Now it was that Antonio opened his heavy travelling-bag. One by one he took out the presents he had brought. Joanna and Malfada quickly put aside their work.

First there was a silver watch for the father,—who had never before in all his life owned a watch.

Next came three silver-link hand-bags, the largest for the mother, the middle sized one for Joanna, the smallest for Malfada.

When Malfada hung the bag from her round wrist and held it forth to look at it, Antonio burst into a hearty laugh and said: "That is just the way I imagined that Malfada would dangle the little bag from her wrist."

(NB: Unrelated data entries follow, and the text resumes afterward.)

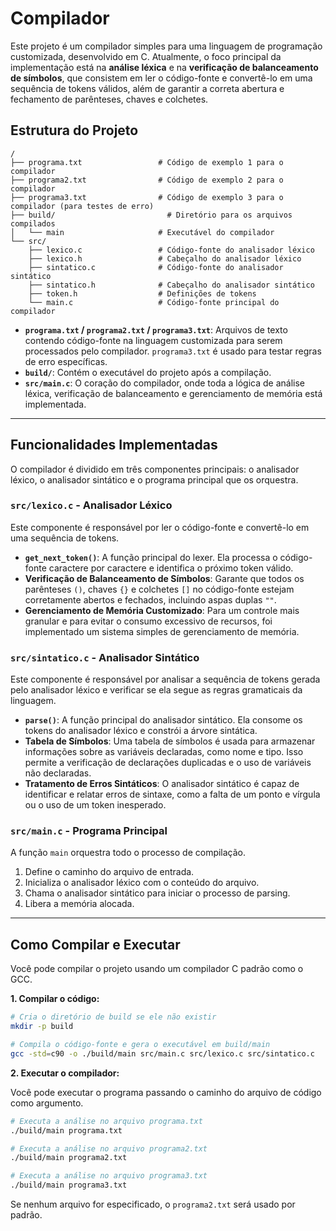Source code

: # Compilador

Este projeto é um compilador simples para uma linguagem de programação customizada, desenvolvido em C. Atualmente, o foco principal da implementação está na **análise léxica** e na **verificação de balanceamento de símbolos**, que consistem em ler o código-fonte e convertê-lo em uma sequência de tokens válidos, além de garantir a correta abertura e fechamento de parênteses, chaves e colchetes.

## Estrutura do Projeto

```
/
├── programa.txt                 # Código de exemplo 1 para o compilador
├── programa2.txt                # Código de exemplo 2 para o compilador
├── programa3.txt                # Código de exemplo 3 para o compilador (para testes de erro)
├── build/                         # Diretório para os arquivos compilados
│   └── main                     # Executável do compilador
└── src/
    ├── lexico.c                 # Código-fonte do analisador léxico
    ├── lexico.h                 # Cabeçalho do analisador léxico
    ├── sintatico.c              # Código-fonte do analisador sintático
    ├── sintatico.h              # Cabeçalho do analisador sintático
    ├── token.h                  # Definições de tokens
    └── main.c                   # Código-fonte principal do compilador
```

- **`programa.txt` / `programa2.txt` / `programa3.txt`**: Arquivos de texto contendo código-fonte na linguagem customizada para serem processados pelo compilador. `programa3.txt` é usado para testar regras de erro específicas.
- **`build/`**: Contém o executável do projeto após a compilação.
- **`src/main.c`**: O coração do compilador, onde toda a lógica de análise léxica, verificação de balanceamento e gerenciamento de memória está implementada.

---

## Funcionalidades Implementadas

O compilador é dividido em três componentes principais: o analisador léxico, o analisador sintático e o programa principal que os orquestra.

### `src/lexico.c` - Analisador Léxico

Este componente é responsável por ler o código-fonte e convertê-lo em uma sequência de tokens.

- **`get_next_token()`**: A função principal do lexer. Ela processa o código-fonte caractere por caractere e identifica o próximo token válido.
- **Verificação de Balanceamento de Símbolos**: Garante que todos os parênteses `()`, chaves `{}` e colchetes `[]` no código-fonte estejam corretamente abertos e fechados, incluindo aspas duplas `""`.
- **Gerenciamento de Memória Customizado**: Para um controle mais granular e para evitar o consumo excessivo de recursos, foi implementado um sistema simples de gerenciamento de memória.

### `src/sintatico.c` - Analisador Sintático

Este componente é responsável por analisar a sequência de tokens gerada pelo analisador léxico e verificar se ela segue as regras gramaticais da linguagem.

- **`parse()`**: A função principal do analisador sintático. Ela consome os tokens do analisador léxico e constrói a árvore sintática.
- **Tabela de Símbolos**: Uma tabela de símbolos é usada para armazenar informações sobre as variáveis declaradas, como nome e tipo. Isso permite a verificação de declarações duplicadas e o uso de variáveis não declaradas.
- **Tratamento de Erros Sintáticos**: O analisador sintático é capaz de identificar e relatar erros de sintaxe, como a falta de um ponto e vírgula ou o uso de um token inesperado.

### `src/main.c` - Programa Principal

A função `main` orquestra todo o processo de compilação.

1.  Define o caminho do arquivo de entrada.
2.  Inicializa o analisador léxico com o conteúdo do arquivo.
3.  Chama o analisador sintático para iniciar o processo de parsing.
4.  Libera a memória alocada.

---

## Como Compilar e Executar

Você pode compilar o projeto usando um compilador C padrão como o GCC.

**1. Compilar o código:**

```bash
# Cria o diretório de build se ele não existir
mkdir -p build

# Compila o código-fonte e gera o executável em build/main
gcc -std=c90 -o ./build/main src/main.c src/lexico.c src/sintatico.c
```

**2. Executar o compilador:**

Você pode executar o programa passando o caminho do arquivo de código como argumento.

```bash
# Executa a análise no arquivo programa.txt
./build/main programa.txt

# Executa a análise no arquivo programa2.txt
./build/main programa2.txt

# Executa a análise no arquivo programa3.txt
./build/main programa3.txt
```

Se nenhum arquivo for especificado, o `programa2.txt` será usado por padrão.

Antonio put the present for sleeping Tareja into his mother's hands. It was a wonderful American doll with yellow hair and with eyes which would shut and open, and it was dressed all in white, just as Joanna had sometimes, on rare visits to Guimarães, seen foreign children dressed.

Then how gleefully they all laughed at the next present which Antonio brought out! It was for the house,—a china salt-cellar, red and round like a tomato.

"We must put it in the cabinet. It is too fine to use except on holidays and feast-days," said the mother.

Jose's present was the last to appear. Now it was the little boy's turn to receive a paper-covered package, tied with pink string.

Jose's short fingers trembled in impatience as he untied the string,—careful, even in his haste, not to break it, for a piece of string was very precious to the boy.

Off came the paper and out came a square white box. Off came the box-cover and out came an engine and four gaily painted cars,—such a wonderful toy as Jose had never seen before.